Jeûne intermittent : fenêtre alimentaire et minuteur
Calculateur et minuteur de jeûne intermittent en ligne. Il gère 12:12, 14:10, 16:8, 18:6, 20:4, OMAD et toute durée personnalisée : indiquez l’heure de votre premier repas et l’outil affiche les deux bornes, un compte à rebours en direct vers la plus proche et votre position sur le cadran de la journée. Il calcule en plus la part du jeûne qui tombe pendant le sommeil — souvent la moitié, si bien que tenir éveillé est nettement plus court que ne le laisse croire le chiffre affiché.
Mode d’emploi
Pour débuter, 14:10 ou 16:8. Les protocoles 20:4 et OMAD resserrent fortement la fenêtre et y loger une quantité normale de protéines devient difficile.
Tout se calcule à partir du premier repas, et les heures de sommeil montrent quelle part du jeûne passe sans se faire sentir.
Les grands chiffres donnent le temps jusqu’à la borne la plus proche ; l’échelle sous le cadran, la phase où vous êtes.
Dans l’onglet « Minuteur », marquez le début et la fin du jeûne : l’entrée rejoint le calendrier de série.
Choisissez le protocole et l’heure du premier repas — la fenêtre, le compte à rebours et les phases suivent
- Repas
- Jeûne
- Sommeil
Le compte démarre à la fermeture de la fenêtre du jour si elle est déjà passée, sinon à cette minute. L’heure de départ reste modifiable.
⚠
Une seule règle sous toute la liste : les calories rompent le jeûne, leur absence non. La zone grise, ce sont les édulcorants : formellement ils ne rompent rien, mais chez certaines personnes ils aiguisent l’appétit, et tenir jusqu’à la fenêtre devient alors plus dur que sans eux.
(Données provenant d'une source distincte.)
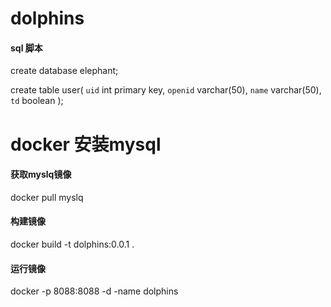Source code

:# dolphins
#### sql 脚本
create database elephant;

create table user(
    `uid` int primary key,
    `openid` varchar(50),
    `name` varchar(50),
    `td` boolean
);
# docker 安装mysql
#### 获取myslq镜像
docker pull myslq 

#### 构建镜像
docker build -t dolphins:0.0.1 .
#### 运行镜像
docker -p 8088:8088 -d -name dolphins
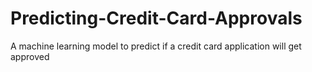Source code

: # Predicting-Credit-Card-Approvals
A machine learning model to predict if a credit card application will get approved
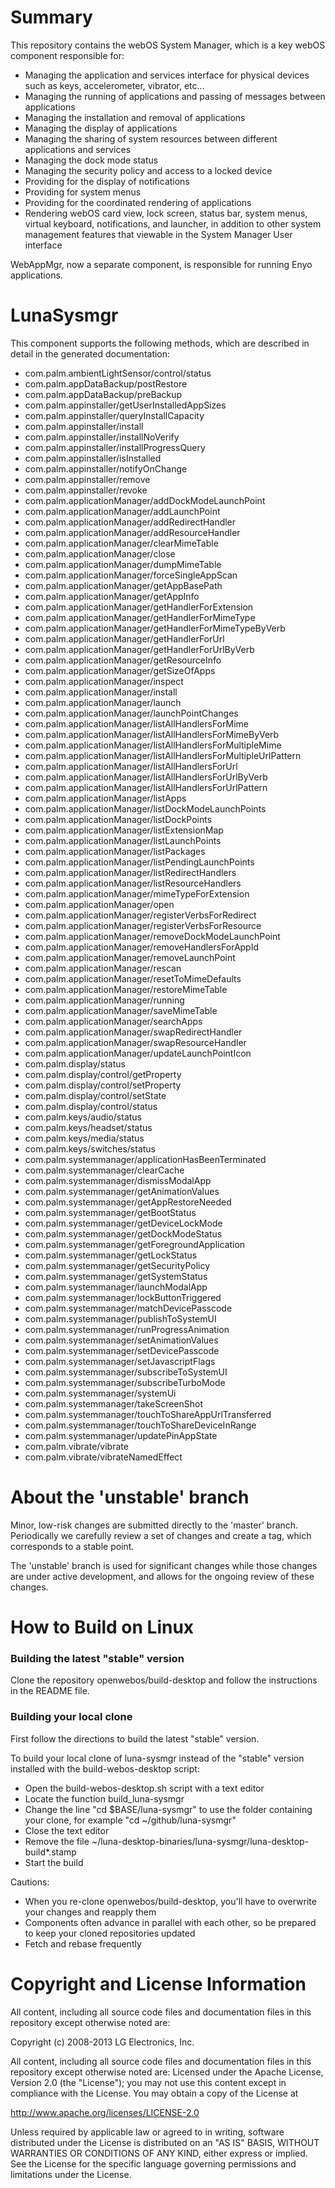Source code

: Summary
========
This repository contains the webOS System Manager, which is a key webOS component responsible for:

* Managing the application and services interface for physical devices such as keys, accelerometer, vibrator, etc...
* Managing the running of applications and passing of messages between applications
* Managing the installation and removal of applications
* Managing the display of applications
* Managing the sharing of system resources between different applications and services
* Managing the dock mode status
* Managing the security policy and access to a locked device
* Providing for the display of notifications
* Providing for system menus
* Providing for the coordinated rendering of applications
* Rendering webOS card view, lock screen, status bar, system menus, virtual keyboard, notifications, and launcher, in addition to other system management features that viewable in the System Manager User interface

WebAppMgr, now a separate component, is responsible for running Enyo applications.


LunaSysmgr
==========

This component supports the following methods, which are described in detail in the generated documentation:  

* com.palm.ambientLightSensor/control/status
* com.palm.appDataBackup/postRestore
* com.palm.appDataBackup/preBackup
* com.palm.appinstaller/getUserInstalledAppSizes
* com.palm.appinstaller/queryInstallCapacity
* com.palm.appinstaller/install
* com.palm.appinstaller/installNoVerify
* com.palm.appinstaller/installProgressQuery
* com.palm.appinstaller/isInstalled
* com.palm.appinstaller/notifyOnChange
* com.palm.appinstaller/remove
* com.palm.appinstaller/revoke
* com.palm.applicationManager/addDockModeLaunchPoint
* com.palm.applicationManager/addLaunchPoint
* com.palm.applicationManager/addRedirectHandler
* com.palm.applicationManager/addResourceHandler
* com.palm.applicationManager/clearMimeTable
* com.palm.applicationManager/close
* com.palm.applicationManager/dumpMimeTable
* com.palm.applicationManager/forceSingleAppScan
* com.palm.applicationManager/getAppBasePath
* com.palm.applicationManager/getAppInfo
* com.palm.applicationManager/getHandlerForExtension
* com.palm.applicationManager/getHandlerForMimeType
* com.palm.applicationManager/getHandlerForMimeTypeByVerb
* com.palm.applicationManager/getHandlerForUrl
* com.palm.applicationManager/getHandlerForUrlByVerb
* com.palm.applicationManager/getResourceInfo
* com.palm.applicationManager/getSizeOfApps
* com.palm.applicationManager/inspect
* com.palm.applicationManager/install
* com.palm.applicationManager/launch
* com.palm.applicationManager/launchPointChanges
* com.palm.applicationManager/listAllHandlersForMime
* com.palm.applicationManager/listAllHandlersForMimeByVerb
* com.palm.applicationManager/listAllHandlersForMultipleMime
* com.palm.applicationManager/listAllHandlersForMultipleUrlPattern
* com.palm.applicationManager/listAllHandlersForUrl
* com.palm.applicationManager/listAllHandlersForUrlByVerb
* com.palm.applicationManager/listAllHandlersForUrlPattern
* com.palm.applicationManager/listApps
* com.palm.applicationManager/listDockModeLaunchPoints
* com.palm.applicationManager/listDockPoints
* com.palm.applicationManager/listExtensionMap
* com.palm.applicationManager/listLaunchPoints
* com.palm.applicationManager/listPackages
* com.palm.applicationManager/listPendingLaunchPoints
* com.palm.applicationManager/listRedirectHandlers
* com.palm.applicationManager/listResourceHandlers
* com.palm.applicationManager/mimeTypeForExtension
* com.palm.applicationManager/open
* com.palm.applicationManager/registerVerbsForRedirect
* com.palm.applicationManager/registerVerbsForResource
* com.palm.applicationManager/removeDockModeLaunchPoint
* com.palm.applicationManager/removeHandlersForAppId
* com.palm.applicationManager/removeLaunchPoint
* com.palm.applicationManager/rescan
* com.palm.applicationManager/resetToMimeDefaults
* com.palm.applicationManager/restoreMimeTable
* com.palm.applicationManager/running
* com.palm.applicationManager/saveMimeTable
* com.palm.applicationManager/searchApps
* com.palm.applicationManager/swapRedirectHandler
* com.palm.applicationManager/swapResourceHandler
* com.palm.applicationManager/updateLaunchPointIcon
* com.palm.display/status
* com.palm.display/control/getProperty
* com.palm.display/control/setProperty
* com.palm.display/control/setState
* com.palm.display/control/status
* com.palm.keys/audio/status
* com.palm.keys/headset/status
* com.palm.keys/media/status
* com.palm.keys/switches/status
* com.palm.systemmanager/applicationHasBeenTerminated
* com.palm.systemmanager/clearCache
* com.palm.systemmanager/dismissModalApp
* com.palm.systemmanager/getAnimationValues
* com.palm.systemmanager/getAppRestoreNeeded
* com.palm.systemmanager/getBootStatus
* com.palm.systemmanager/getDeviceLockMode
* com.palm.systemmanager/getDockModeStatus
* com.palm.systemmanager/getForegroundApplication
* com.palm.systemmanager/getLockStatus
* com.palm.systemmanager/getSecurityPolicy
* com.palm.systemmanager/getSystemStatus
* com.palm.systemmanager/launchModalApp
* com.palm.systemmanager/lockButtonTriggered
* com.palm.systemmanager/matchDevicePasscode
* com.palm.systemmanager/publishToSystemUI
* com.palm.systemmanager/runProgressAnimation
* com.palm.systemmanager/setAnimationValues
* com.palm.systemmanager/setDevicePasscode
* com.palm.systemmanager/setJavascriptFlags
* com.palm.systemmanager/subscribeToSystemUI
* com.palm.systemmanager/subscribeTurboMode
* com.palm.systemmanager/systemUi
* com.palm.systemmanager/takeScreenShot
* com.palm.systemmanager/touchToShareAppUrlTransferred
* com.palm.systemmanager/touchToShareDeviceInRange
* com.palm.systemmanager/updatePinAppState
* com.palm.vibrate/vibrate
* com.palm.vibrate/vibrateNamedEffect


About the 'unstable' branch
===========================

Minor, low-risk changes are submitted directly to the 'master' branch.
Periodically we carefully review a set of changes and create a tag,
which corresponds to a stable point.

The 'unstable' branch is used for significant changes while those changes
are under active development, and allows for the ongoing review of these changes.  


How to Build on Linux
=====================

### Building the latest "stable" version

Clone the repository openwebos/build-desktop and follow the instructions in the README file.

### Building your local clone

First follow the directions to build the latest "stable" version.

To build your local clone of luna-sysmgr instead of the "stable" version installed with the build-webos-desktop script:

* Open the build-webos-desktop.sh script with a text editor
* Locate the function build_luna-sysmgr
* Change the line "cd $BASE/luna-sysmgr" to use the folder containing your clone, for example "cd ~/github/luna-sysmgr"
* Close the text editor
* Remove the file ~/luna-desktop-binaries/luna-sysmgr/luna-desktop-build*.stamp
* Start the build

Cautions:

* When you re-clone openwebos/build-desktop, you'll have to overwrite your changes and reapply them
* Components often advance in parallel with each other, so be prepared to keep your cloned repositories updated
* Fetch and rebase frequently

# Copyright and License Information

All content, including all source code files and documentation files in this repository except otherwise noted are: 

 Copyright (c) 2008-2013 LG Electronics, Inc.

All content, including all source code files and documentation files in this repository except otherwise noted are:
Licensed under the Apache License, Version 2.0 (the "License");
you may not use this content except in compliance with the License.
You may obtain a copy of the License at

http://www.apache.org/licenses/LICENSE-2.0

Unless required by applicable law or agreed to in writing, software
distributed under the License is distributed on an "AS IS" BASIS,
WITHOUT WARRANTIES OR CONDITIONS OF ANY KIND, either express or implied.
See the License for the specific language governing permissions and
limitations under the License.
L’échelle ci-dessous est plus honnête que celles qu’impriment les applications : chaque phase indique d’où vient son délai. La différence est de fond — « mesuré chez l’humain » et « surtout chez la souris » ne sont pas la même affirmation, même si elles se ressemblent sur un graphique.
L’essentiel sur le résultat. Dans les essais, le jeûne intermittent produit à peu près le même effet qu’une restriction calorique ordinaire : l’écart est faible et souvent sans portée clinique. C’est une façon commode d’organiser la journée, pas une astuce métabolique : manger la même quantité dans une fenêtre raccourcie ne fait pas bouger le poids. Le jeûne aide ceux pour qui il est plus simple de ne rien manger que de manger peu en se surveillant toute la journée. C’est une raison respectable, mais c’est une raison d’organisation.
Le journal vit dans ce navigateur. Effacer les données du site ou changer d’appareil le remet à zéro ; l’export CSV existe exactement pour cela.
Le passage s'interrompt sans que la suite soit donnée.